Which brings me to a subject most people don’t like to think about: homeowners insurance.

“Your home is probably your biggest investment,” said Laureen Yungmeyer, an insurance agent in Santa Cruz. “You need insurance. But many people buy homeowners insurance as if they’re buying a carton of milk. They’re doing themselves a great disservice by not doing enough research.”

If you are buying insurance for the first time, a good place to start is asking friends if they know an insurance agent they trust. If you already have insurance, you should periodically review your policy.

In either case, make sure the company you deal with is solid. The California Department of Insurance offers tips through its website — — including a record of complaints. It also has a telephone hotline, 800-927-HELP (4357).

Another key step is deciding how much coverage you need. That means estimating how much it would cost to rebuild your house if it burned down.

The National Association of Insurance Commissioners says the land under the house isn't at risk from fire, theft and other dangers covered by homeowners insurance, so don't include its value in deciding how much insurance to buy. If you do, you will pay more than you should.

An agent or online insurance quote service can give you an idea of how much a policy will cost.

Companies that sell homeowners and auto insurance will give you a discount of 5 to 15 percent if you buy two or more policies from them. But make certain the combined price is lower than buying coverage from separate companies.

Buying a policy with a high deductible is another way to cut costs. The deductible is the amount you have to pay out of your pocket before the insurance company will cover the remaining costs.

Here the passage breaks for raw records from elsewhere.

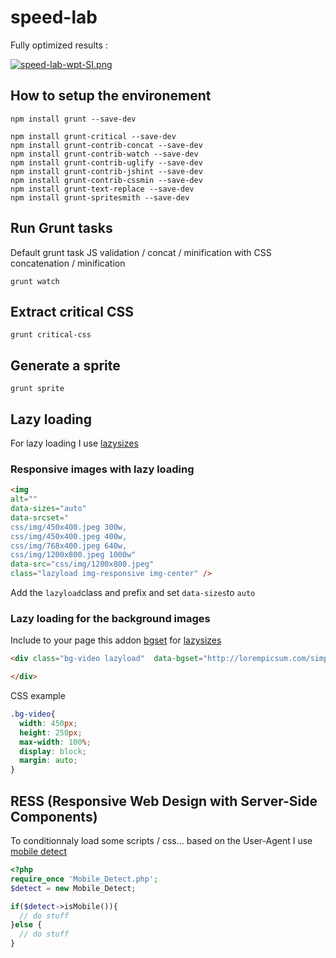 # speed-lab

Fully optimized results : 

[![speed-lab-wpt-SI.png](https://s13.postimg.org/stbf06qh3/speed_lab_wpt_SI.png)](https://postimg.org/image/tvlliq9ab/)



## How to setup the environement


```
npm install grunt --save-dev

npm install grunt-critical --save-dev
npm install grunt-contrib-concat --save-dev
npm install grunt-contrib-watch --save-dev
npm install grunt-contrib-uglify --save-dev
npm install grunt-contrib-jshint --save-dev
npm install grunt-contrib-cssmin --save-dev
npm install grunt-text-replace --save-dev
npm install grunt-spritesmith --save-dev
```


## Run Grunt tasks

Default grunt task JS validation / concat / minification with CSS concatenation / minification
```
grunt watch
```


## Extract critical CSS

```
grunt critical-css
```

## Generate a sprite

```
grunt sprite
```


## Lazy loading

For lazy loading I use [lazysizes](https://github.com/aFarkas/lazysizes)

### Responsive images with lazy loading


```html
<img
alt=""
data-sizes="auto"
data-srcset="
css/img/450x400.jpeg 300w,
css/img/450x400.jpeg 400w,
css/img/768x400.jpeg 640w,
css/img/1200x800.jpeg 1000w"
data-src="css/img/1200x800.jpeg"
class="lazyload img-responsive img-center" />
```

Add the ```lazyload```class and prefix and set ```data-sizes```to ```auto```


### Lazy loading for the background images

Include to your page this addon [bgset](https://github.com/aFarkas/lazysizes/tree/gh-pages/plugins/bgset) for [lazysizes](https://github.com/aFarkas/lazysizes)

```html
<div class="bg-video lazyload"  data-bgset="http://lorempicsum.com/simpsons/200/200/1 200w, http://lorempicsum.com/simpsons/300/300/1 300w, http://lorempicsum.com/simpsons/400/300/1 400w, http://lorempicsum.com/simpsons/768/400/1 700w" data-sizes="auto">

</div>
```
CSS example
```css
.bg-video{
  width: 450px;
  height: 250px;
  max-width: 100%;
  display: block;
  margin: auto;
}
```


## RESS (Responsive Web Design with Server-Side Components)

To conditionnaly load some scripts / css...  based on the User-Agent I use [mobile detect](https://github.com/serbanghita/Mobile-Detect)

```php
<?php
require_once 'Mobile_Detect.php';
$detect = new Mobile_Detect;

if($detect->isMobile()){
  // do stuff
}else {
  // do stuff
}
```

Most insurance companies recommend a deductible of at least $500, says the National Association of Insurance Commissioners. The association says raising your deductible to $1,000 may save you as much as 25 percent. Raising it to $2,000 would save even more.

Yungmeyer also prefers policies with high deductibles. She says that means you don’t call your insurance company if your fence is damaged; you call if your house burns down.

“You need insurance to cover catastrophic losses, not inconveniences,” she said.